Top ratings for Nissan and Volkswagen’s driver-assist systems
LLeading vehicle safety organization Euro NCAP has rated the Level 2 driver assistance systems of four new cars – and there was good news for Nissan and Volkswagen as their Qashqai and ID.5 were rated, top performers.
The body, which was founded in 1997 to provide consumers with an independent assessment of the safety level of Europe’s most popular cars, has traditionally focused on crash tests. But in recent years it has diversified into assessing driver-assistance features as these have become more prevalent.
The driver-assistance tests are focused on three key areas: highway driving scenarios, such as typical cut-in and cut-out maneuvers, which show how effectively the system is able to support the driver in avoiding a possible crash; an evaluation of how the system ensures that the driver remains engaged in driving, avoiding over-trust; and an assessment of the vehicle’s ability to mitigate the consequences of a crash if an accident is unavoidable.
The Nissan Qashqai – which is sold in the U.S. as the Rogue Sport – was rated as “Very Good” with its ProPILOT with Navi Link driver assistance system praised for demonstrating “excellent balance between helping the driver and preventing over-reliance.”

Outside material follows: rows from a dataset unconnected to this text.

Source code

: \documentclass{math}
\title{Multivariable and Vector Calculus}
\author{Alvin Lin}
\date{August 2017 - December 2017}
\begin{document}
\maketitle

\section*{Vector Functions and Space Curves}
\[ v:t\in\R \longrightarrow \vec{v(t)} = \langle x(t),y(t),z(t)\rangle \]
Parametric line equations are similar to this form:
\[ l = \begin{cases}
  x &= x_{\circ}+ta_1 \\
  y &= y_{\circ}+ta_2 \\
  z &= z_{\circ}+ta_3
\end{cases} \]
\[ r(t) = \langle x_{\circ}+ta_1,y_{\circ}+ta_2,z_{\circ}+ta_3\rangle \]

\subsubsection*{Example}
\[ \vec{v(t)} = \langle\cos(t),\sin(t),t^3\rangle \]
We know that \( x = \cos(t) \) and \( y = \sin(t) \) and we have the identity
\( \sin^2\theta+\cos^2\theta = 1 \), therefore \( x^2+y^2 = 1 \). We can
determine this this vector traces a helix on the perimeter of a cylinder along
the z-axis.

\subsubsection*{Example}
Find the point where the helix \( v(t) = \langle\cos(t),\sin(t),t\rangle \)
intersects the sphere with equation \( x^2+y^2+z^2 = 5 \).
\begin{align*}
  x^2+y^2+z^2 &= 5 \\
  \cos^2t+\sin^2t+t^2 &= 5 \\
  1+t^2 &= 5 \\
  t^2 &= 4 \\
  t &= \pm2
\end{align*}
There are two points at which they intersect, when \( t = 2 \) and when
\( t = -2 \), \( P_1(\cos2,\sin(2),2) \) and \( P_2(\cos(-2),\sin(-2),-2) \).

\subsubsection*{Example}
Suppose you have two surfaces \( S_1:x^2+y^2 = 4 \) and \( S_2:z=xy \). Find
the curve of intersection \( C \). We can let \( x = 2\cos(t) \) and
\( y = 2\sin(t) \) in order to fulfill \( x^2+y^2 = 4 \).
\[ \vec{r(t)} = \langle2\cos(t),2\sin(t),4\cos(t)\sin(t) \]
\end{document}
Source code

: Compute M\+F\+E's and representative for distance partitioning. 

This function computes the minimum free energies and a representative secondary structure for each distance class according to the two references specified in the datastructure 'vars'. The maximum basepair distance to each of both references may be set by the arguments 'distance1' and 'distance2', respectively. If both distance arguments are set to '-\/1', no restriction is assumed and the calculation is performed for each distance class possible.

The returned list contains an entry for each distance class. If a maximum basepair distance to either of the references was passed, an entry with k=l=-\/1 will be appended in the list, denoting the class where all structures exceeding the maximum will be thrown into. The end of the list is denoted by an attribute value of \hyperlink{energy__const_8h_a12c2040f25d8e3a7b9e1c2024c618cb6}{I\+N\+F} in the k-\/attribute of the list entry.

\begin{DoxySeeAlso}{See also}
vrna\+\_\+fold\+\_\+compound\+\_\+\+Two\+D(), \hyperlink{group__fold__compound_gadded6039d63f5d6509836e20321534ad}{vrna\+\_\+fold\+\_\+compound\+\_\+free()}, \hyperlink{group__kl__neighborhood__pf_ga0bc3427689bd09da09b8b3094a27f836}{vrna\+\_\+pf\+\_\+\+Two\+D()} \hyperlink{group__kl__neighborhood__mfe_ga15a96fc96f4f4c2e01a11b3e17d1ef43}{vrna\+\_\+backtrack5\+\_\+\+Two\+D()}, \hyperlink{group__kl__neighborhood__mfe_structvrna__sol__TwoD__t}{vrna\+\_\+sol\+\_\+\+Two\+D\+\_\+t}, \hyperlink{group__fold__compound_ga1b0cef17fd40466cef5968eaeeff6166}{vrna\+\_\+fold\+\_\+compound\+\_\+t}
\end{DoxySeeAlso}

Also receiving a “Very Good” rating was Volkswagen’s electric ID.5. It features the Travel Assist system, and as with the Qashqai, it was applauded for providing a “high level of assistance to the driver, supporting many driving tasks on the highway.” But, Euro NCAP added, that it “never promotes over-trust, which might lead to driver distraction.”
Slightly less impressive was the Polestar 2, which received a rating of “Good,” although this was an improvement on its 2021 assessment of “Moderate” courtesy of an over-the-air update to Pilot Assist, which means it now provides “better support in bends when in assisted driving mode.”
The oldest car evaluated was the Jaguar i-Pace, which was first launched in 2018. Its Adaptive Cruise with Steering Assist (InControl) system was rated “Entry” level. It was the only car tested that did not stop if the driver becomes unresponsive when the assisted driving mode is engaged. As Euro NCAP points out, the Jaguar result showed how fast this technology is improving.
Michiel van Ratingen, secretary-general of Euro NCAP, said the overall results were encouraging.
“We are seeing real improvements in system performance,” he said. “Congratulations to Nissan – the Qashqai is the most affordable car in this group but, with the ID.5, shares the highest rating we have seen so far. It shows that the technology is moving fast and that assisted driving will become part of the mainstream very soon.”
Matthew Avery, chief research strategy officer from U.K. safety body Thatcham Research, said he hoped the results would highlight the benefits of assisted driving.
“We would strongly encourage drivers to use this technology,” he said. “It protects drivers and other road users alike with numerous safety benefits, with the best systems automatically adapting to speed limits and traffic, keeping drivers in a lane, and protecting your blind spots.”